* [Plain-text document sources]
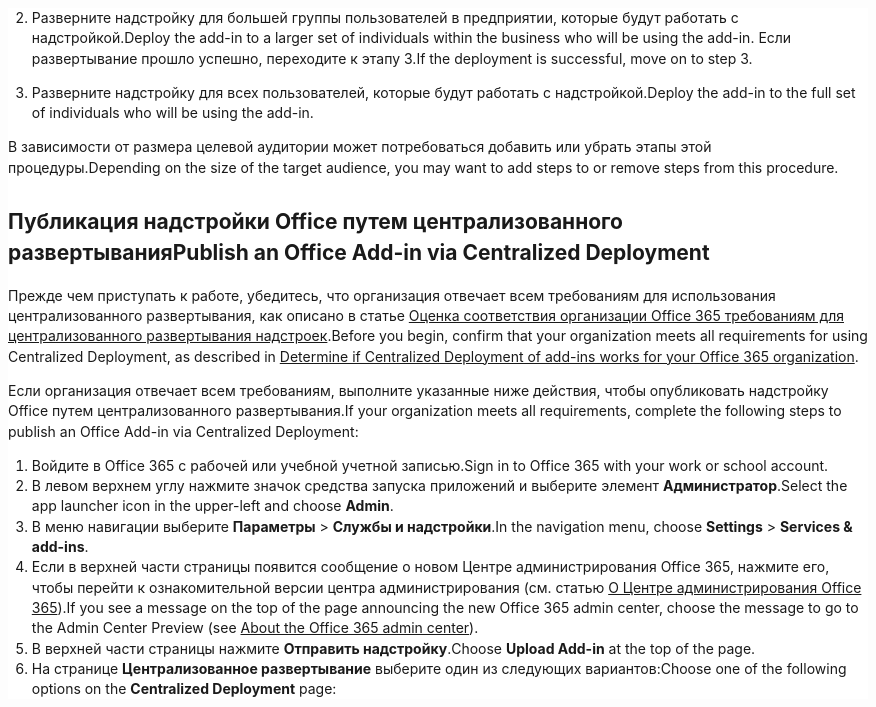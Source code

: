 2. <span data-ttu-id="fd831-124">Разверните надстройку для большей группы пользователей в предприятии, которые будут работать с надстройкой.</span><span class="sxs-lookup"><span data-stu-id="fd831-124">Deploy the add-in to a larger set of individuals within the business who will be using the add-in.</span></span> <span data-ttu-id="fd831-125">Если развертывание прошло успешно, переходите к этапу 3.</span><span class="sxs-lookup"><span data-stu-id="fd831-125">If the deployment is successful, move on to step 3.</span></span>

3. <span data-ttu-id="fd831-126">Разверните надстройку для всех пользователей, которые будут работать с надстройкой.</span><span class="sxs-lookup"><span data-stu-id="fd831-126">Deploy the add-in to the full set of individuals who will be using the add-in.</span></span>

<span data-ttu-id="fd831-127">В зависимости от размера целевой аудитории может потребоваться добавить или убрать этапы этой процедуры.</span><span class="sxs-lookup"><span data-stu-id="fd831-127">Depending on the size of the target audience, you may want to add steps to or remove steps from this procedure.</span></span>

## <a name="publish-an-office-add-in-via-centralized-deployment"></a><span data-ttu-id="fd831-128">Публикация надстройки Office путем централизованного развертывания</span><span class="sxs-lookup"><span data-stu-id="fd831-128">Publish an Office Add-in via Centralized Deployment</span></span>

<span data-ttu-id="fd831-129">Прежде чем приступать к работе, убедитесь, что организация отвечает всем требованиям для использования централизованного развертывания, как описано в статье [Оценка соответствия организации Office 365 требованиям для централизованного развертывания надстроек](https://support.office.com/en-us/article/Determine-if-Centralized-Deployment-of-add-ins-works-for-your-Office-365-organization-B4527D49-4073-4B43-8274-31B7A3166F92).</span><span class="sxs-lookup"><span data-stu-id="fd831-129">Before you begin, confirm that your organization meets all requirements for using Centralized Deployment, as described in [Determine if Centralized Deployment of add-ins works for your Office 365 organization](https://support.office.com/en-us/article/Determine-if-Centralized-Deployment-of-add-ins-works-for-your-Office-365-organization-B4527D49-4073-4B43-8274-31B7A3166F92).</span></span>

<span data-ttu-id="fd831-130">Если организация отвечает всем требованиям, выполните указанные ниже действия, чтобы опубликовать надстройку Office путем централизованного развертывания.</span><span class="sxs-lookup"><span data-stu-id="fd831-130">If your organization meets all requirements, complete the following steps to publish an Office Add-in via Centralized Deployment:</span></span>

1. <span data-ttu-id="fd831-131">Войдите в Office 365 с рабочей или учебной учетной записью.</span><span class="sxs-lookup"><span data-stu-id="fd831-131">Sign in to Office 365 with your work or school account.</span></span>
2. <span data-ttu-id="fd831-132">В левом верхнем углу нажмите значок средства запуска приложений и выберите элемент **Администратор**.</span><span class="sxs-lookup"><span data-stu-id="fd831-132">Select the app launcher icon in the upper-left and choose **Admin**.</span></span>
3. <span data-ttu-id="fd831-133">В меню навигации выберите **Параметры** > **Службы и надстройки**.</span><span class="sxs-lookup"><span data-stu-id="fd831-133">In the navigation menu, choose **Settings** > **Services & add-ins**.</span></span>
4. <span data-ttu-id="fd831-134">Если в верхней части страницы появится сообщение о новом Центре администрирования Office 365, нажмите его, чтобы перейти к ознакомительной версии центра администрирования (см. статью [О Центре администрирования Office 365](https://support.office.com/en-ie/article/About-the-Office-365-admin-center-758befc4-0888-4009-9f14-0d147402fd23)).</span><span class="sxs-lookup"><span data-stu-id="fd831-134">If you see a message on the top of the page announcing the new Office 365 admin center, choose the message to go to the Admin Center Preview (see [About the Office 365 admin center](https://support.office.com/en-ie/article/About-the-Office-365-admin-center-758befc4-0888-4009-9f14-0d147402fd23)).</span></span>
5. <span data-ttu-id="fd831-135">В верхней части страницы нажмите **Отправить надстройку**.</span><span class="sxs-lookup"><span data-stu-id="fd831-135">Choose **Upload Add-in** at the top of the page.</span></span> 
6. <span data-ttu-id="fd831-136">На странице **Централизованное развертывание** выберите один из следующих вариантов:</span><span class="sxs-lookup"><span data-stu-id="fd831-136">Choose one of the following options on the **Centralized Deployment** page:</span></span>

---

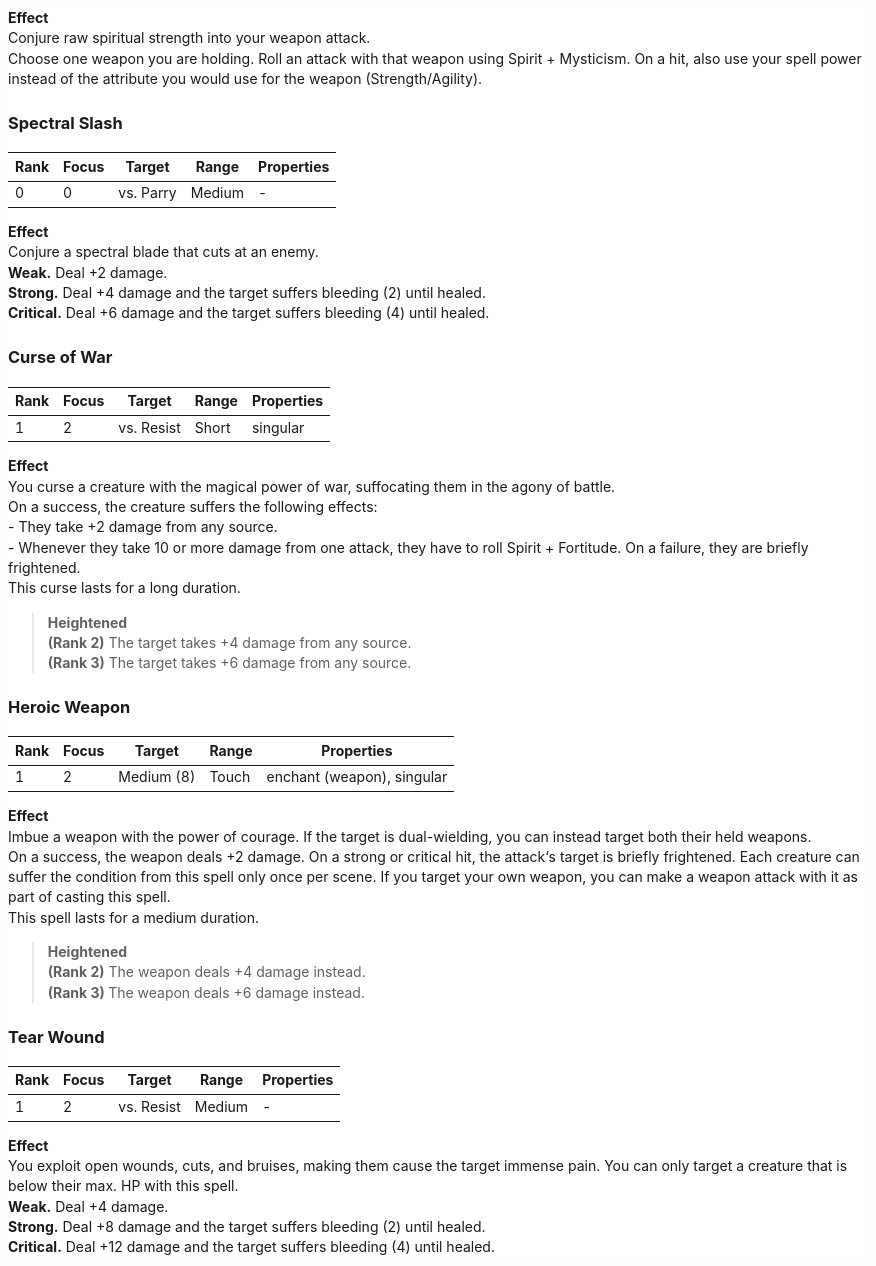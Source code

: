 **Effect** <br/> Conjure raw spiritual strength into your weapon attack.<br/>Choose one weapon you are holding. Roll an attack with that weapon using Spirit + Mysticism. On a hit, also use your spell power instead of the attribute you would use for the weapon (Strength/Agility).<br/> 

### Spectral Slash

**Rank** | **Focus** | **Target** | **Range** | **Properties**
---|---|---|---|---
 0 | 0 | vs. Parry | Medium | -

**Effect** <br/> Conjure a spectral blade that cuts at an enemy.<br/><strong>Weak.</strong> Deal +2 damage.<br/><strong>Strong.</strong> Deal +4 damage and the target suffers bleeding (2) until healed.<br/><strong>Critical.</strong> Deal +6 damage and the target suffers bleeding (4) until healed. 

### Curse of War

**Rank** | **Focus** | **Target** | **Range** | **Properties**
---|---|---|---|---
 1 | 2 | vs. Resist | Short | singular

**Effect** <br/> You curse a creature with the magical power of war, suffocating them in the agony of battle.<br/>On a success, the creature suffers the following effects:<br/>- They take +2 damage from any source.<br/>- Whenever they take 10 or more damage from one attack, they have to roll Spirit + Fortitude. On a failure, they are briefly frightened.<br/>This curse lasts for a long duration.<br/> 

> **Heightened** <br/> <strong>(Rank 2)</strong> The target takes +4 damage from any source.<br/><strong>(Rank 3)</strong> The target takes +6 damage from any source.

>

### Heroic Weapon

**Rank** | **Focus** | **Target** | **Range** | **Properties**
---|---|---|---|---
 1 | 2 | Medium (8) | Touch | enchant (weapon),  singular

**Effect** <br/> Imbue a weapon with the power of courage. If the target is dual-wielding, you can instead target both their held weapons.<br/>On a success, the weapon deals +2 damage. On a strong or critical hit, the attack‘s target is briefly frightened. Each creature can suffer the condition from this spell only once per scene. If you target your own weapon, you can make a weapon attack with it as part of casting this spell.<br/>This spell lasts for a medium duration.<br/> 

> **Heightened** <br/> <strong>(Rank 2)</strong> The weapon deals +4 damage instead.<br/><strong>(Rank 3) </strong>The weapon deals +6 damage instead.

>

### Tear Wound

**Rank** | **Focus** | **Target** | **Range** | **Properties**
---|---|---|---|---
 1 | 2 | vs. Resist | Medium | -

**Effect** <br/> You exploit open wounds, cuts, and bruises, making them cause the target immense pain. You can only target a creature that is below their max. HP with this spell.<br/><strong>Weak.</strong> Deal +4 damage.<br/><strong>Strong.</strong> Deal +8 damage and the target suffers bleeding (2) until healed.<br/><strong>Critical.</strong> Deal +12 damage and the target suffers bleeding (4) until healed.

* [WHAT TO WORK ON] Where the word "Heightened" occurs in a line of the records, copy that line.

* [OUTPUT]
> **Heightened** <br/> <strong>(Rank 2)</strong> The target takes +4 damage from any source.<br/><strong>(Rank 3)</strong> The target takes +6 damage from any source.
> **Heightened** <br/> <strong>(Rank 2)</strong> The weapon deals +4 damage instead.<br/><strong>(Rank 3) </strong>The weapon deals +6 damage instead.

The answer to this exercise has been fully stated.